A fadiga vocal é um tema atual e de relevância para pesquisas com indivíduos disfônicos ou populações de risco(3-5). Poucos estudos desenvolveram instrumentos específicos para a autoavaliação da fadiga vocal, nenhum desenvolvido ou validado para o português brasileiro, fazendo-se necessária a adaptação cultural e linguística como primeiro passo para a validação de tais instrumentos(8).

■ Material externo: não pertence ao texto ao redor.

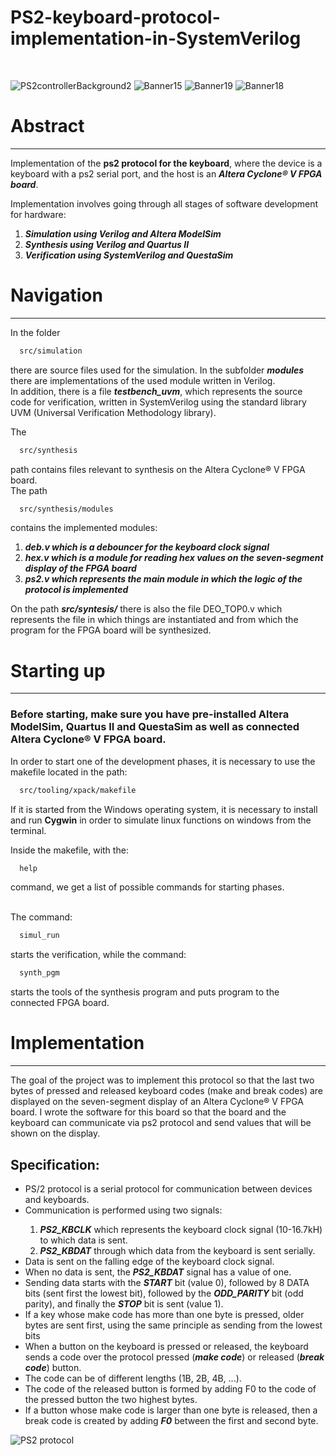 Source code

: # PS2-keyboard-protocol-implementation-in-SystemVerilog

<br />

![PS2controllerBackground2](https://user-images.githubusercontent.com/92127059/227193010-e34ea40c-71a8-4dda-ae5a-c853211aa4d1.png)
![Banner15](https://user-images.githubusercontent.com/92127059/228582735-81d34779-0a44-4ca6-ae41-685e6c02ff9d.png)
![Banner19](https://user-images.githubusercontent.com/92127059/228585493-7dcf2ce3-5500-4081-bf9d-a384a7571ec9.png)
![Banner18](https://user-images.githubusercontent.com/92127059/228585505-382cfbc1-1c51-4e80-b4f7-fef7dde29c58.png)

<h1> Abstract </h1>
<hr/>
Implementation of the <b>ps2 protocol for the keyboard</b>, where the device is a keyboard with a ps2 serial port, and the host is an <b><i>Altera Cyclone® V FPGA board</i></b>.

Implementation involves going through all stages of software development for hardware:
<ol>
  <li><b><i>Simulation using Verilog and Altera ModelSim</i></b></li>
  <li><b><i>Synthesis using Verilog and Quartus II</i></b></li>
  <li><b><i>Verification using SystemVerilog and QuestaSim</i></b></li>
</ol>


<h1>Navigation</h1>
<hr/>

In the folder 
```html
  src/simulation
```
there are source files used for the simulation.
In the subfolder <b><i>modules</i></b> there are implementations of the used module written in Verilog.
<br />
In addition, there is a file <b><i>testbench_uvm</i></b>, which represents the source code for verification, written in SystemVerilog using the standard library UVM (Universal Verification Methodology library).



The 
```html
  src/synthesis
```
path contains files relevant to synthesis on the Altera Cyclone® V FPGA board.
<br/>
The path 
```html
  src/synthesis/modules
```
contains the implemented modules:
<ol>
<li><b><i>deb.v which is a debouncer for the keyboard clock signal</i></b></li>
<li><b><i>hex.v which is a module for reading hex values on the seven-segment display of the FPGA board</i></b></li>
<li><b><i>ps2.v which represents the main module in which the logic of the protocol is implemented</i></b></li>
</ol>

On the path <b><i>src/syntesis/</i></b> there is also the file DEO_TOP0.v which represents the file in which things are instantiated and from which the program for the FPGA board will be synthesized.


<h1>Starting up</h1>
<hr/>

<h3>Before starting, make sure you have pre-installed Altera ModelSim, Quartus II and QuestaSim as well as connected Altera Cyclone® V FPGA board. </h3>

In order to start one of the development phases, it is necessary to use the makefile located in the path:
```html
  src/tooling/xpack/makefile
```

If it is started from the Windows operating system, it is necessary to install and run <b>Cygwin</b> in order to simulate linux functions on windows from the terminal.

Inside the makefile, with the:
```html
  help
```
command, we get a list of possible commands for starting phases.

<br />
The command:

```html
  simul_run
```

starts the verification, while the command:
 
```html
  synth_pgm
```

starts the tools of the synthesis program and puts program to the connected FPGA board.

<h1>Implementation</h1>
<hr/>
The goal of the project was to implement this protocol so that the last two bytes of pressed and released keyboard codes (make and break codes) are displayed on the seven-segment display of an Altera Cyclone® V FPGA board. 
I wrote the software for this board so that the board and the keyboard can communicate via ps2 protocol and send values that will be shown on the display.


<h2>Specification:</h2>
  <ul>
    <li>PS/2 protocol is a serial protocol for communication between devices and keyboards.</li>
    <li>Communication is performed using two signals:</li>
    <ol> 
      <li><b><i>PS2_KBCLK</i></b> which represents the keyboard clock signal (10-16.7kH) to which data is sent.</li>
      <li><b><i>PS2_KBDAT</i></b> through which data from the keyboard is sent serially.</li>
    </ol>
    <li>Data is sent on the falling edge of the keyboard clock signal.</li>
    <li>When no data is sent, the <b><i>PS2_KBDAT</i></b> signal has a value of one.</li>
    <li>Sending data starts with the <b><i>START</i></b> bit (value 0), followed by 8 DATA bits (sent first
the lowest bit), followed by the <b><i>ODD_PARITY</i></b> bit (odd parity), and finally the <b><i>STOP</i></b> bit is sent
(value 1).</li>
    <li>If a key whose make code has more than one byte is pressed, older bytes are sent first, using the same principle as sending from the lowest bits</li>
    <li>When a button on the keyboard is pressed or released, the keyboard sends a code over the protocol
pressed (<b><i>make code</i></b>) or released (<b><i>break code</i></b>) button.</li>
    <li>The code can be of different lengths (1B, 2B, 4B, ...).</li>
    <li>The code of the released button is formed by adding F0 to the code of the pressed button
the two highest bytes.</li>
    <li>If a button whose make code is larger than one byte is released, then a break code is created by adding <b><i>F0</i></b> between the first and second byte.</li>
  </ul> 


![PS2 protocol](https://user-images.githubusercontent.com/92127059/214636730-5efa16aa-2b93-4855-afef-f4641048e39a.png)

A adaptação cultural e linguística visa a adequação dos itens de um instrumento para sua aplicabilidade na população em questão, para que as possíveis diferenças socioculturais entre as culturas e os idiomas sejam resolvidas, não sendo uma mera tradução literal do instrumento original8, possibilitando seu uso pelos indivíduos dessa cultura alvo. Tal metodologia de adaptação cultural tem sido utilizada para a tradução e validação de outros instrumentos de áreas da Fonoaudiologia para o português brasileiro(9-15).
Com a conclusão do processo de tradução e adaptação cultural e linguística para o português brasileiro, o processo de validação do IFV foi iniciado, objetivando-se demonstrar as propriedades psicométricas de validade, confiabilidade e sensibilidade da versão brasileira, a fim de possibilitar seu uso confiável em pesquisas e na prática clínica(8). Pesquisas futuras com o IFV poderão comparar aspectos da fadiga vocal de indivíduos disfônicos com outros instrumentos de autoavaliação ou, ainda, incluir características da fadiga vocal como item de avaliação multidimensional para grupos de risco.
A versão para o português brasileiro do instrumento, chamada Índice de Fadiga Vocal – IFV, apresenta equivalência cultural e linguística em relação ao original Vocal Fatigue Index – VFI. A validação do IFV para o português brasileiro está em andamento.